Los padres deberían compartir el diagnóstico de cáncer con sus hijos
Foto: Istock

De acuerdo a las estadísticas, el cáncer es considerado como una de las principales causas de muerte en todo el mundo. Solo en 2020, la enfermedad fue responsable de cerca de 10 millones de muertes. Y, en nuestro país, según el informe de la Sociedad Española de Oncología Médica (SEOM), en 2019 se diagnosticaron 277.234 casos.
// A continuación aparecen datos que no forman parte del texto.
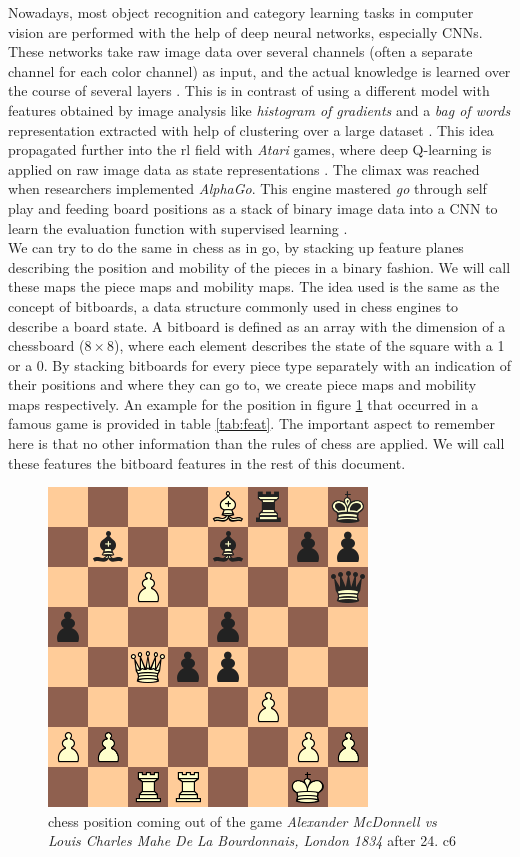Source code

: Nowadays, most object recognition and category learning tasks in computer vision are performed with the help of deep neural networks, especially CNNs. These networks take raw image data over several channels (often a separate channel for each color channel) as input, and the actual knowledge is learned over the course of several layers \cite{kriz10}. This is in contrast of using a different model with features obtained by image analysis like \textit{histogram of gradients} and a \textit{bag of words} representation extracted with help of clustering over a large dataset \cite{lowe04}. This idea propagated further into the \gls{rl} field with \textit{Atari} games, where deep Q-learning is applied on raw image data as state representations \cite{silv13}. The climax was reached when researchers implemented \textit{AlphaGo}. This engine mastered \textit{go} through self play and feeding board positions as a stack of binary image data into a CNN to learn the evaluation function with supervised learning \cite{alphago16}.\\

We can try to do the same in chess as in go, by stacking up feature planes describing the position and mobility of the pieces in a binary fashion. We will call these maps the piece maps and mobility maps. The idea used is the same as the concept of bitboards, a data structure commonly used in chess engines to describe a board state. A bitboard is defined as an array with the dimension of a chessboard ($8\times8$), where each element describes the state of the square with a 1 or a 0. By stacking bitboards for every piece type separately with an indication of their positions and where they can go to, we create piece maps and mobility maps respectively. An example for the position in figure \ref{fig:feat} that occurred in a famous game is provided in table \ref{tab:feat}. The important aspect to remember here is that no other information than the rules of chess are applied. We will call these features the bitboard features in the rest of this document.\\  

\begin{figure}
\centering
\includegraphics[scale=0.5]{fig/diagram_feat}
\caption[Chess Position]{chess position coming out of the game \textit{Alexander McDonnell vs Louis Charles Mahe De La Bourdonnais, London 1834} after 24. c6}
\label{fig:feat}
\end{figure}

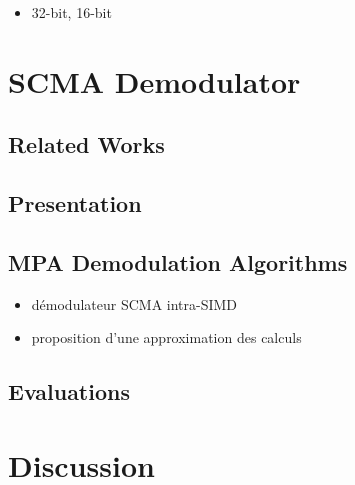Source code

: \begin{itemize}
  \item 32-bit, 16-bit
\end{itemize}

\section{SCMA Demodulator~\cite{Ghaffari2019}}

\subsection{Related Works}

\subsection{Presentation}

\subsection{MPA Demodulation Algorithms}

\begin{itemize}
  \item démodulateur SCMA intra-SIMD
  \item proposition d'une approximation des calculs
\end{itemize}

\subsection{Evaluations}

\section{Discussion}
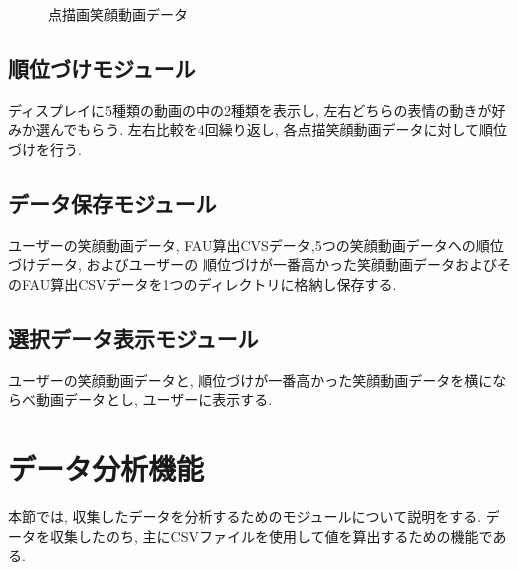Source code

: \begin{figure}[htbp]
    \begin{center}
    \end{center}
    \caption{点描画笑顔動画データ}
    \label{fig:showdata}
\end{figure}

\subsection{順位づけモジュール}
ディスプレイに5種類の動画の中の2種類を表示し, 左右どちらの表情の動きが好みか選んでもらう.
左右比較を4回繰り返し, 各点描笑顔動画データに対して順位づけを行う.

\subsection{データ保存モジュール}
ユーザーの笑顔動画データ, FAU算出CVSデータ,5つの笑顔動画データへの順位づけデータ, およびユーザーの
順位づけが一番高かった笑顔動画データおよびそのFAU算出CSVデータを1つのディレクトリに格納し保存する.

\subsection{選択データ表示モジュール}
ユーザーの笑顔動画データと, 順位づけが一番高かった笑顔動画データを横にならべ動画データとし,
ユーザーに表示する.


\section{データ分析機能}
本節では, 収集したデータを分析するためのモジュールについて説明をする.
データを収集したのち, 主にCSVファイルを使用して値を算出するための機能である.

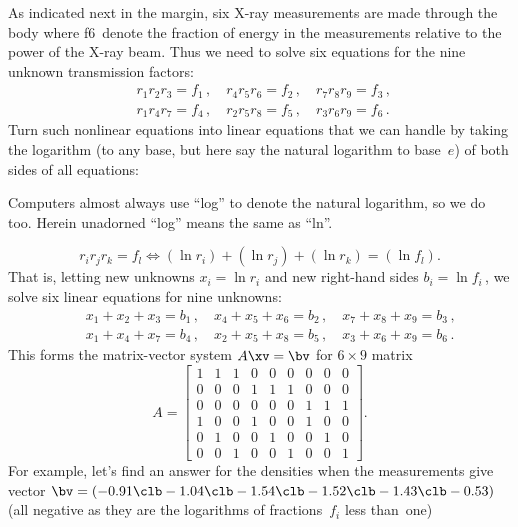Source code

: \begin{example}
As indicated next in the margin, six X-ray measurements are made through the body where \hlist f6\ denote the fraction of energy in the measurements relative to the power of the X-ray beam.
Thus we need to solve six equations for the nine unknown transmission factors:
\begin{eqnarray*}
&&
r_1r_2r_3=f_1\,,\quad
r_4r_5r_6=f_2\,,\quad
r_7r_8r_9=f_3\,,\quad
\\&&
r_1r_4r_7=f_4\,,\quad
r_2r_5r_8=f_5\,,\quad
r_3r_6r_9=f_6\,.\quad
\end{eqnarray*}
%
Turn such nonlinear equations into linear equations that we can handle by taking the logarithm (to any base, but here say the natural logarithm to base~\(e\)) of both sides of all equations:
\begin{aside}
Computers almost always use ``log'' to denote the natural logarithm, so we do too.  Herein unadorned ``log'' means the same as ``ln''.
\end{aside}
\begin{equation*}
r_ir_jr_k=f_l \iff (\ln r_i)+(\ln r_j)+(\ln r_k)=(\ln f_l).
\end{equation*}
That is, letting new unknowns \(x_i=\ln r_i\) and new right-hand sides \(b_i=\ln f_i\)\,, we solve six linear equations for nine unknowns:
\begin{eqnarray*}&&
x_1+x_2+x_3=b_1\,,\quad
x_4+x_5+x_6=b_2\,,\quad
x_7+x_8+x_9=b_3\,,
\\&&
x_1+x_4+x_7=b_4\,,\quad
x_2+x_5+x_8=b_5\,,\quad
x_3+x_6+x_9=b_6\,.
\end{eqnarray*}
This forms the matrix-vector system \(A\xv=\bv\) for \(6\times9\) matrix
\begin{equation*}
A=\begin{bmatrix} 
 1&1&1&0&0&0&0&0&0 \\
 0&0&0&1&1&1&0&0&0 \\
 0&0&0&0&0&0&1&1&1 \\
 1&0&0&1&0&0&1&0&0 \\
 0&1&0&0&1&0&0&1&0 \\
 0&0&1&0&0&1&0&0&1 \end{bmatrix}.
\end{equation*}
For example, let's find an answer for the densities when the measurements give vector \(\bv=(-0.91\clb -1.04\clb -1.54\clb -1.52\clb -1.43\clb -0.53)\) (all negative as they are the logarithms of fractions~\(f_i\) less than~one)
\setbox\ajrqrbox\hbox{\qrcode{%
A=[1 1 1 0 0 0 0 0 0 
 0 0 0 1 1 1 0 0 0 
 0 0 0 0 0 0 1 1 1
 1 0 0 1 0 0 1 0 0 
}}
\end{example}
Cuando a un padre se le diagnostica cáncer, se trata de un diagnóstico que afecta a toda la familia, en especial a los niños. Según un nuevo estudio, presentado en el Congreso ESMO 2021 de la Sociedad Europea de Oncología Médica, mantener a los niños sin información sobre el diagnóstico podría acabar teniendo un impacto perjudicial tanto en su bienestar mental como emocional.

Aunque es cierto que puede ser difícil mantener la conversación, los recursos que pueden ofrecer en este sentido tanto los médicos como los terapeutas podrían ayudar a los padres a tener ese diálogo crítico con sus hijos.

¿Qué indica el estudio?

Investigadores del Instituto Salah Azaiez examinaron una muestra de estudio de un total de 103 padres tunecinos que habían sido diagnosticados con cáncer. Los participantes recibieron un cuestionario en el que se le preguntaba sobre la enfermedad y el tratamiento, el entorno familiar, las creencias socioculturales, la edad de sus hijos y cómo los niños estaban lidiando con el pronóstico de los padres.

Entre los hallazgos, se encontró que el 82,5 por ciento de los participantes habían hablado con sus hijos sobre la enfermedad, pero el 41,7 por ciento no proporcionó toda la verdad sobre su diagnóstico de cáncer. Mientras que, el 17,5 por ciento no compartió ningún detalle sobre la enfermedad.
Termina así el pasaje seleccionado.